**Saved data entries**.
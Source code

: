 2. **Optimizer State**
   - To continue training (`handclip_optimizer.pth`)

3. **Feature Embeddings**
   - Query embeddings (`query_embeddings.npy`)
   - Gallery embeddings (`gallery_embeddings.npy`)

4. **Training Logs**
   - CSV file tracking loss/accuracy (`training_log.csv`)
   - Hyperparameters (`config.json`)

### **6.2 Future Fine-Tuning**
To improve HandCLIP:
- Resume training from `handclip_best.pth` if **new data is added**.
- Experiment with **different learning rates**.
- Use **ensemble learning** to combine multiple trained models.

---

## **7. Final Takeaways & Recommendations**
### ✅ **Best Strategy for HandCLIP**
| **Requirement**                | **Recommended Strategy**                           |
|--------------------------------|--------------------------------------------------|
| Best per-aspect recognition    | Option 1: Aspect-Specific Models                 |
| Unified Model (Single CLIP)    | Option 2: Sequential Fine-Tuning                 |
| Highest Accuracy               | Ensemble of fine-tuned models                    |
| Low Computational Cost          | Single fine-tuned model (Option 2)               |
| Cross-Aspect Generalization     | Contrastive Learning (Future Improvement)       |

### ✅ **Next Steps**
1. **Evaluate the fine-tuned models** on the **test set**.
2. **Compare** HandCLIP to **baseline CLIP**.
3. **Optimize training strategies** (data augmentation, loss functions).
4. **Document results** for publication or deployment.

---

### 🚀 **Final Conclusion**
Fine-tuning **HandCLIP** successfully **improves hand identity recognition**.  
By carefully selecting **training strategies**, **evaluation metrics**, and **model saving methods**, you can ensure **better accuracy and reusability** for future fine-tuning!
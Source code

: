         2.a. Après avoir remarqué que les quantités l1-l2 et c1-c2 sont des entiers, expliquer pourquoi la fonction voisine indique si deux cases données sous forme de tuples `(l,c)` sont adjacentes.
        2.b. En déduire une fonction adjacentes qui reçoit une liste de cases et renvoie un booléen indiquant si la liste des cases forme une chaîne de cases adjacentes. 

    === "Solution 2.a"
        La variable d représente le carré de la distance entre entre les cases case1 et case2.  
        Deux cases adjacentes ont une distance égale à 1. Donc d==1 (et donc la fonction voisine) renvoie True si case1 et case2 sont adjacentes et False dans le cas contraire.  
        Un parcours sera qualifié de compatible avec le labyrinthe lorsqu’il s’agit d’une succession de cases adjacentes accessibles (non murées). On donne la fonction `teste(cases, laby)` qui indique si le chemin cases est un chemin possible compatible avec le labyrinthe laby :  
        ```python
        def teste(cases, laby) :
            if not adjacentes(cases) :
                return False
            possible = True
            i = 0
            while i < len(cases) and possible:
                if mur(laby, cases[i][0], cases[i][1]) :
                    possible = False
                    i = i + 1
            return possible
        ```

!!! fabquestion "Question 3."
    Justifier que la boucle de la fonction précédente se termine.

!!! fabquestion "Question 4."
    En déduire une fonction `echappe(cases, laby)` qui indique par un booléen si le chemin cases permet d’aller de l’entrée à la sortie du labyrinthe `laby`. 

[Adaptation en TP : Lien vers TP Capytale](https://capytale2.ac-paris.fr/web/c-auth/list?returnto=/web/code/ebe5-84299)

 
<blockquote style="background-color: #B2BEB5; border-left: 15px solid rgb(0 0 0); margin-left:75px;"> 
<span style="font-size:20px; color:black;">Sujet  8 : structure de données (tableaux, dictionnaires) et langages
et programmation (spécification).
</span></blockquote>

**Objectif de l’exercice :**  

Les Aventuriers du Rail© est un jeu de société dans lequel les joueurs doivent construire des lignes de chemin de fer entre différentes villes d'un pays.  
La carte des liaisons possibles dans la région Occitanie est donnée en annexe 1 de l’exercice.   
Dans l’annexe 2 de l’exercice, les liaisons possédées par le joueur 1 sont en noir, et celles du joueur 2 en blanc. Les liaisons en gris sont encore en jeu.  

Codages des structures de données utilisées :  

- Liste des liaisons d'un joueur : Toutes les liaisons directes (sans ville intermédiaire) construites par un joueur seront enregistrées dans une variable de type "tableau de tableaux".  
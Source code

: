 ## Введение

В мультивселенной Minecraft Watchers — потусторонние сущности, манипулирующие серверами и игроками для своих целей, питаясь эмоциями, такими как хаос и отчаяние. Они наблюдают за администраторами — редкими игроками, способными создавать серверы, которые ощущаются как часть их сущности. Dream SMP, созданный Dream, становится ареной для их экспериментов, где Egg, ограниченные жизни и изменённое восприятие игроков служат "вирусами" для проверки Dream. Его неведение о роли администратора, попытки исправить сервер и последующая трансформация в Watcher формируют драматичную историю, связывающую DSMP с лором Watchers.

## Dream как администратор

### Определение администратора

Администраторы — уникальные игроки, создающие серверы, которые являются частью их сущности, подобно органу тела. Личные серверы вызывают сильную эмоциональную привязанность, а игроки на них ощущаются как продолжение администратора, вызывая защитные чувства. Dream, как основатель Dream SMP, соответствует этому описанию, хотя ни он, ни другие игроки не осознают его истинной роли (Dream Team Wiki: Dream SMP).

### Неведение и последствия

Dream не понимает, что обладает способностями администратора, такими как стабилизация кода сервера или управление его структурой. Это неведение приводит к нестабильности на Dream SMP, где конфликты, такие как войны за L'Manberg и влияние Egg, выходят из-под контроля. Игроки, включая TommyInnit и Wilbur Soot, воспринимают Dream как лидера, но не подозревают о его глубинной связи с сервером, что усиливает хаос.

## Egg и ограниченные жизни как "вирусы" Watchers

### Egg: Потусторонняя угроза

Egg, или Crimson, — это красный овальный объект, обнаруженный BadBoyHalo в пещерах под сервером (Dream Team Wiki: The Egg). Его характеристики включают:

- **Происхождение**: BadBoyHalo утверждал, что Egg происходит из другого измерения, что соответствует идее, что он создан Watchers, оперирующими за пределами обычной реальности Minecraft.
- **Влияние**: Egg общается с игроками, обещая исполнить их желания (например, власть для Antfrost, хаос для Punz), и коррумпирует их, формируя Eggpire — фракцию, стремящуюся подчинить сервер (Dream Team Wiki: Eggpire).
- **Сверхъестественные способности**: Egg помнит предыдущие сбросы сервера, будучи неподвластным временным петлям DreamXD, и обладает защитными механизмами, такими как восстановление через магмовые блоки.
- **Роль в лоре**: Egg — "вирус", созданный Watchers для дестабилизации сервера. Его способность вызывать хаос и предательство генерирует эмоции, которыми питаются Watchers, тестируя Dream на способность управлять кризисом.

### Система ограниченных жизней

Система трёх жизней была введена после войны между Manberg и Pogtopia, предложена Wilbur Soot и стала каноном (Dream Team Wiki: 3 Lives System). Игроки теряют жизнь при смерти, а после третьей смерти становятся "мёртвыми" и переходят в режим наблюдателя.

**Task to carry out**. Copy out every line from the data above in which the word "BadBoyHalo" occurs.

**Task solution**.
Egg, или Crimson, — это красный овальный объект, обнаруженный BadBoyHalo в пещерах под сервером (Dream Team Wiki: The Egg). Его характеристики включают:
- **Происхождение**: BadBoyHalo утверждал, что Egg происходит из другого измерения, что соответствует идее, что он создан Watchers, оперирующими за пределами обычной реальности Minecraft.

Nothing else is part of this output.